Furthermore, MongoDB currently makes 60-70% of their revenue from their managed service Atlas, and it’s where they’re growing the most. As for Elastic, Elastic Cloud represents 35-45% of their revenue, but it’s also where they’re growing faster. For Couchbase, I wasn’t able to get the breakdown of Capella revenue to total revenue. Finally, for Snowflake, of course essentially 100% of their revenue comes from their cloud service.

Private Companies

How much revenue could the private database companies be making? As I already said, it’s very hard to say.

But, for most of these companies, it’s very hard to know their financials. Certain websites, like Sacra.com claim to have some data about private companies, but the accuracy of this data should not be highly trusted. (Sacra has reports on only a few database companies: SingleStore, Neo4j and Cockroach Labs)

At the same time, these numbers aren’t extremely secretive. If you’re in the industry and ask around, you can sort of figure out where different companies are at.

Bigger Public Companies

What about Oracle, Microsoft, Google and Amazon? These are the absolute biggest players in the database market.

To get an idea of scale, in 2014, Satya Nadella announced that SQL Server had crossed the $5B revenue mark. But that was basically 10 years ago, which is a little bit insane when you look at the revenues from the other companies mentioned in this blog post so far.

Oracle has about ~50 billion USD in total revenue, but it’s very hard to know how much their database products actually contributed to that. In their earnings report for the end of the 2023 fiscal year, they reported $5.8 billion of cloud license and on-premise license revenues. But this includes several different products that are not MySQL/Oracle DB/etc., so we can’t draw any accurate conclusions from that.

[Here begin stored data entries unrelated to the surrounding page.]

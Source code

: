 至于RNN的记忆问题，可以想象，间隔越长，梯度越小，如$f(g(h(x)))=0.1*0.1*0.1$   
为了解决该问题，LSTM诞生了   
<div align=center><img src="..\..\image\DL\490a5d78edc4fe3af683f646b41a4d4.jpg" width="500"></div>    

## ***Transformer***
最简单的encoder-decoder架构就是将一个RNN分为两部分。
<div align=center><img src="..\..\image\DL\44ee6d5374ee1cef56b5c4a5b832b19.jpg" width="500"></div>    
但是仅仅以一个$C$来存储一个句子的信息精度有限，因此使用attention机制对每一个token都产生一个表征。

But I did find a report from an analyst at Gartner from 2022 which goes into a lot of detail in terms of the database revenue from each of these companies. It’s slightly dated, but it says that AWS was at ~$23 billion USD of revenue from their various database services. Microsoft is very close at ~$22B, with Oracle at ~$17.5B, Google at ~$7.5B and IBM at ~$4.5B. This is fascinating! It also seems like MongoDB and Snowflake might catch up with IBM in the next 3-5 years, given IBM’s slow growth in the database space.

I also found this Gartner ranking of DBMS market share from 2011 to 2021, which is very interesting too:

Finally, I found this interesting tidbit from Gartner as well:

The DBMS market grew by 14.4% in 2022, reaching $91B. Cloud dbPaaS captured nearly all the gain, with cloud spend (55.2%) exceeding on-premises (44.8%). The nonrelational DBMS and RDBMS segment grew by 26.8% and 12.2%, respectively, while prerelational-era DBMS still declined at 10.1%.

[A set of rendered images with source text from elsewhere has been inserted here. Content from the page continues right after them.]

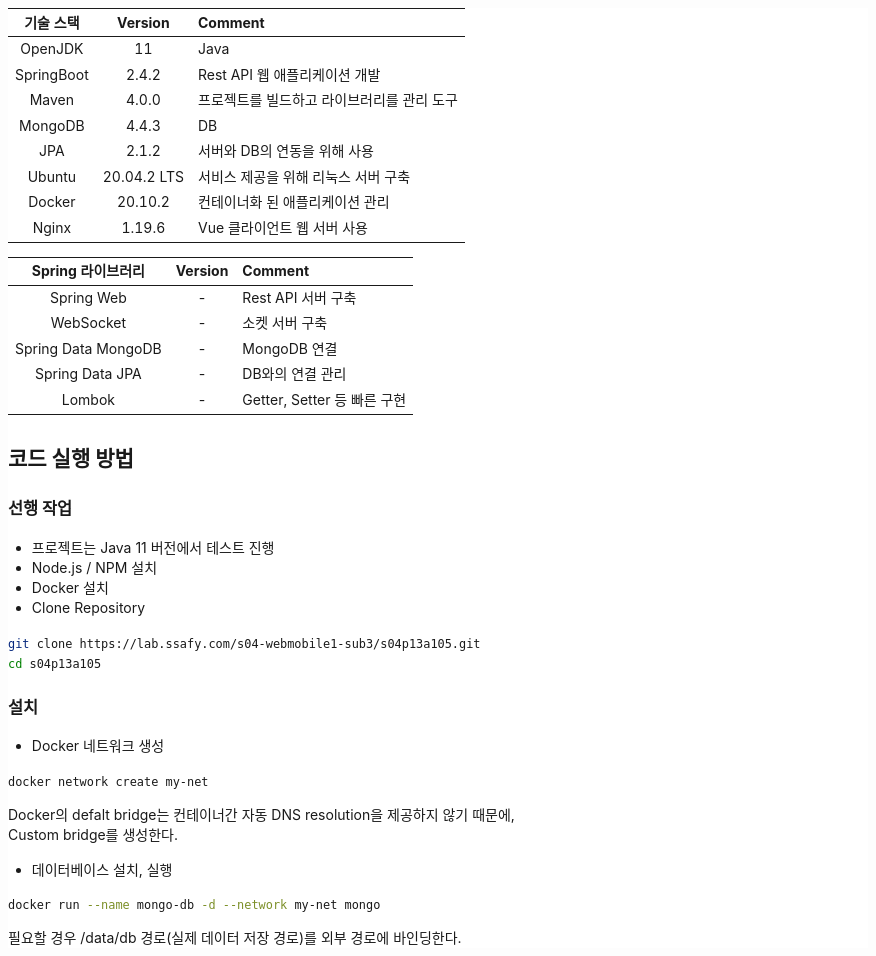 |   기술 스택    |   Version   | Comment                                    |
| :------------: | :---------: | :----------------------------------------- |
|    OpenJDK     |      11     | Java                                       |
|   SpringBoot   |    2.4.2    | Rest API 웹 애플리케이션 개발              |
|     Maven      |    4.0.0    | 프로젝트를 빌드하고 라이브러리를 관리 도구 |
|    MongoDB     |    4.4.3    | DB                                         |
|      JPA       |    2.1.2    | 서버와 DB의 연동을 위해 사용               |
|     Ubuntu     | 20.04.2 LTS | 서비스 제공을 위해 리눅스 서버 구축        |
|     Docker     |   20.10.2   | 컨테이너화 된 애플리케이션 관리            |
|     Nginx      |   1.19.6    | Vue 클라이언트 웹 서버 사용                |

|  Spring 라이브러리  |  Version   | Comment                      |
| :-----------------: | :--------: | :--------------------------- |
|     Spring Web      |     -      |      Rest API 서버 구축      |
|     WebSocket       |     -      |       소켓 서버 구축         |
| Spring Data MongoDB |     -      |        MongoDB 연결          |
|   Spring Data JPA   |     -      |      DB와의 연결 관리        |
|       Lombok        |     -      | Getter, Setter 등 빠른 구현  |



## 코드 실행 방법
### 선행 작업
- 프로젝트는 Java 11 버전에서 테스트 진행
- Node.js / NPM 설치
- Docker 설치
- Clone Repository
```bash
git clone https://lab.ssafy.com/s04-webmobile1-sub3/s04p13a105.git
cd s04p13a105
```

### 설치
- Docker 네트워크 생성
```bash
docker network create my-net
```
Docker의 defalt bridge는 컨테이너간 자동 DNS resolution을 제공하지 않기 때문에,  
Custom bridge를 생성한다.  

- 데이터베이스 설치, 실행
```bash
docker run --name mongo-db -d --network my-net mongo
```
필요할 경우 /data/db 경로(실제 데이터 저장 경로)를 외부 경로에 바인딩한다.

The highlights for me are that:

  • The DBMS Total Addressable Market (TAM), currently estimated at $91B by Gartner, is one of the largest in the enterprise software sector (if not the largest).
  • Cloud spend exceeds on-premise spend, and seems to be growing much more.

Wrapping Up

For me, learning about these things is really interesting, as well as very relevant for my day job. I also recently wrote about how to value your stock options as a startup employee in this space, and that post is related to this one in some ways.

So, even though I mainly wrote for myself, I hope this has been useful to others as well.

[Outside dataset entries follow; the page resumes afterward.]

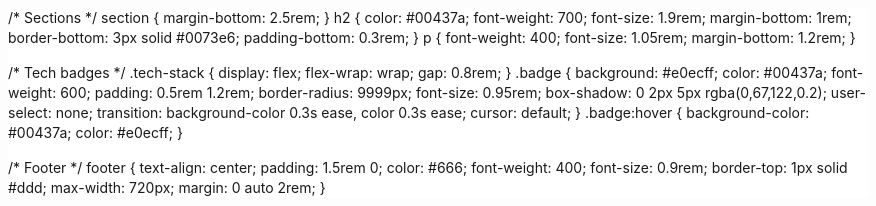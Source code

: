   /* Sections */
  section {
    margin-bottom: 2.5rem;
  }
  h2 {
    color: #00437a;
    font-weight: 700;
    font-size: 1.9rem;
    margin-bottom: 1rem;
    border-bottom: 3px solid #0073e6;
    padding-bottom: 0.3rem;
  }
  p {
    font-weight: 400;
    font-size: 1.05rem;
    margin-bottom: 1.2rem;
  }

  /* Tech badges */
  .tech-stack {
    display: flex;
    flex-wrap: wrap;
    gap: 0.8rem;
  }
  .badge {
    background: #e0ecff;
    color: #00437a;
    font-weight: 600;
    padding: 0.5rem 1.2rem;
    border-radius: 9999px;
    font-size: 0.95rem;
    box-shadow: 0 2px 5px rgba(0,67,122,0.2);
    user-select: none;
    transition: background-color 0.3s ease, color 0.3s ease;
    cursor: default;
  }
  .badge:hover {
    background-color: #00437a;
    color: #e0ecff;
  }

  /* Footer */
  footer {
    text-align: center;
    padding: 1.5rem 0;
    color: #666;
    font-weight: 400;
    font-size: 0.9rem;
    border-top: 1px solid #ddd;
    max-width: 720px;
    margin: 0 auto 2rem;
  }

Feel free to reach out on Twitter!

(Thank you very much to my proofreaders Micah, Pranav, Luís, Pedro and Alex.)


[1]: This blog post was written in mid-January 2024, and the data is obtained from a recent issue of a fantastic newsletter called “Clouded Judgment”. Their sources are “Bloomberg, Pitchbook and company filings”.

[2]: This is last 12 months revenue which is different from Annual Recurring Revenue (ARR).

[3]: MariaDB announced a yearly ARR of $55.0 million in mid 2023.

[4]: I calculated this by comparing their “Last 12 months Revenue” from this month and from 1 year ago. It’s not perfect, but for the purposes of this blog post, all we need is a rough estimate.

[5]: The gross and operating margins were also obtained from the same recent issue of “Clouded Judgment”.